Here's a sample method which inserts 3 first pages of a source document to the specified node of a destination document:

///

/// Inserts content of the external document after the specified node.

///

/// Node in the destination document where the external document content should be inserted.

/// Document to insert.

public void InsertDocument(Node node, Document doc)

{

CompositeNode parentNode = node.ParentNode;

while (true)

{

if (parentNode == null)

throw new Exception("Document cannot be inserted after the specified node.");

if (parentNode is Story || parentNode is Cell || parentNode is Shape)

break;

node = parentNode;

parentNode = node.ParentNode;

}

int index = node.ParentNode.ChildNodes.IndexOf(node);

Document dstDoc = node.Document;

Section insertedSection;

foreach (Section section in doc.Sections)

{

insertedSection = (Section)dstDoc.ImportNode(section, true, ImportFormatMode.KeepSourceFormatting);

foreach (Node insertedNode in insertedSection.Body.ChildNodes)

{

// Do not insert node if it is a last empty paragarph in the section.

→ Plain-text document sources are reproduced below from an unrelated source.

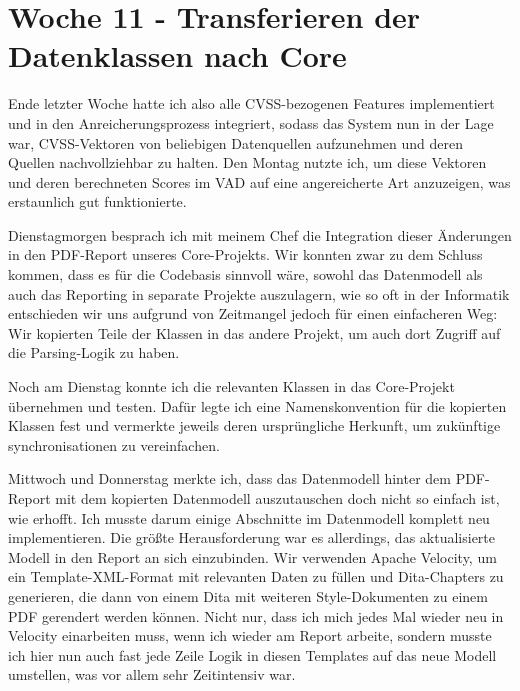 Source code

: \section{Woche 11 - Transferieren der Datenklassen nach Core} \label{sec:bericht-wo-11-initial}


\lweekdaymarginpar{\weekdayMondayLong}

Ende letzter Woche hatte ich also alle CVSS-bezogenen Features implementiert und in den Anreicherungsprozess integriert, sodass das System nun in der Lage war, CVSS-Vektoren von beliebigen Datenquellen aufzunehmen und deren Quellen nachvollziehbar zu halten.
Den Montag nutzte ich, um diese Vektoren und deren berechneten Scores im VAD auf eine angereicherte Art anzuzeigen, was erstaunlich gut funktionierte.

\sweekdaymarginpar{\weekdayTuesdayLong}

Dienstagmorgen besprach ich mit meinem Chef die Integration dieser Änderungen in den PDF-Report unseres Core-Projekts.
Wir konnten zwar zu dem Schluss kommen, dass es für die Codebasis sinnvoll wäre, sowohl das Datenmodell als auch das Reporting in separate Projekte auszulagern, wie so oft in der Informatik entschieden wir uns aufgrund von Zeitmangel jedoch für einen einfacheren Weg:
Wir kopierten Teile der Klassen in das andere Projekt, um auch dort Zugriff auf die Parsing-Logik zu haben.

Noch am Dienstag konnte ich die relevanten Klassen in das Core-Projekt übernehmen und testen.
Dafür legte ich eine Namenskonvention für die kopierten Klassen fest und vermerkte jeweils deren ursprüngliche Herkunft, um zukünftige synchronisationen zu vereinfachen.

\sweekdaymarginpar{\weekdayWednesdayShort, \weekdayThursdayShort}

Mittwoch und Donnerstag merkte ich, dass das Datenmodell hinter dem PDF-Report mit dem kopierten Datenmodell auszutauschen doch nicht so einfach ist, wie erhofft.
Ich musste darum einige Abschnitte im Datenmodell komplett neu implementieren.
Die größte Herausforderung war es allerdings, das aktualisierte Modell in den Report an sich einzubinden.
Wir verwenden Apache Velocity, um ein Template-XML-Format mit relevanten Daten zu füllen und Dita-Chapters zu generieren, die dann von einem Dita mit weiteren Style-Dokumenten zu einem PDF gerendert werden können.
Nicht nur, dass ich mich jedes Mal wieder neu in Velocity einarbeiten muss, wenn ich wieder am Report arbeite, sondern musste ich hier nun auch fast jede Zeile Logik in diesen Templates auf das neue Modell umstellen, was vor allem sehr Zeitintensiv war.

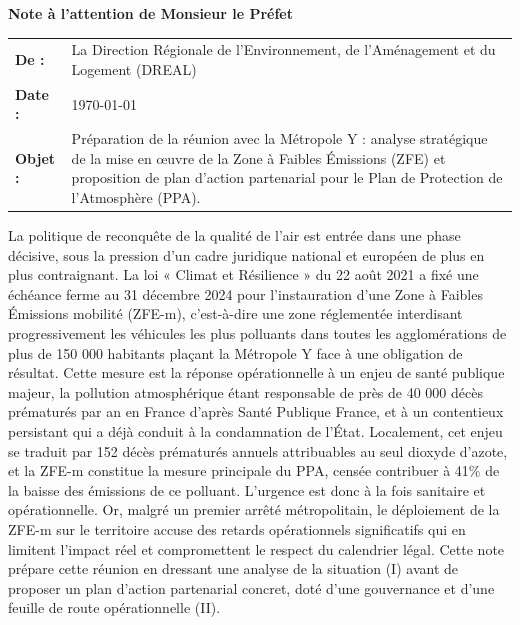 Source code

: \documentclass[12pt,a4paper]{article}
\begin{document}
\thispagestyle{firstpage}


\begin{center}
\textbf{\Large Note à l'attention de Monsieur le Préfet}\\
\end{center}

\vspace{0.5cm}

\begin{tabular}{@{}p{3cm}p{12cm}@{}}
\textbf{De :} & La Direction Régionale de l'Environnement, de l'Aménagement et du Logement (DREAL) \\
\textbf{Date :} & \today \\
\textbf{Objet :} & Préparation de la réunion avec la Métropole Y : analyse stratégique de la mise en œuvre de la Zone à Faibles Émissions (ZFE) et proposition de plan d'action partenarial pour le Plan de Protection de l'Atmosphère (PPA). \\
\end{tabular}

\vspace{1cm}

\indent La politique de reconquête de la qualité de l'air est entrée dans une phase décisive, sous la pression d'un cadre juridique national et européen de plus en plus contraignant. La loi « Climat et Résilience » du 22 août 2021 a fixé une échéance ferme au 31 décembre 2024 pour l'instauration d'une Zone à Faibles Émissions mobilité (ZFE-m), c’est-à-dire une zone réglementée interdisant progressivement les véhicules les plus polluants dans toutes les agglomérations de plus de 150 000 habitants plaçant la Métropole Y face à une obligation de résultat. Cette mesure est la réponse opérationnelle à un enjeu de santé publique majeur, la pollution atmosphérique étant responsable de près de 40 000 décès prématurés par an en France d'après Santé Publique France, et à un contentieux persistant qui a déjà conduit à la condamnation de l'État. Localement, cet enjeu se traduit par 152 décès prématurés annuels attribuables au seul dioxyde d'azote, et la ZFE-m constitue la mesure principale du PPA, censée contribuer à 41\% de la baisse des émissions de ce polluant. L'urgence est donc à la fois sanitaire et opérationnelle. Or, malgré un premier arrêté métropolitain, le déploiement de la ZFE-m sur le territoire accuse des retards opérationnels significatifs qui en limitent l'impact réel et compromettent le respect du calendrier légal.
Cette note prépare cette réunion en dressant une analyse de la situation (I) avant de proposer un plan d'action partenarial concret, doté d'une gouvernance et d'une feuille de route opérationnelle (II).
\end{document}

if (insertedNode is Paragraph && insertedNode == section.Body.LastChild && insertedNode.ToTxt().Equals(string.Empty))

break;

if (insertedNode is Paragraph)

{

Paragraph para = (Paragraph)insertedNode;

if ((para.Runs.Count > 0) && (para.Runs[0].Text.StartsWith(ControlChar.PageBreak)))

return;

}

parentNode.ChildNodes.Insert(++index, insertedNode.Clone(true));

}

}

}

Basically, this is a modified version of the document importing algorithm posted in one of the recent threads that halts once an explicit page break is encountered at the beginning of a paragraph. I'm also attaching a sample source document with an explicit page break at the end of the third page.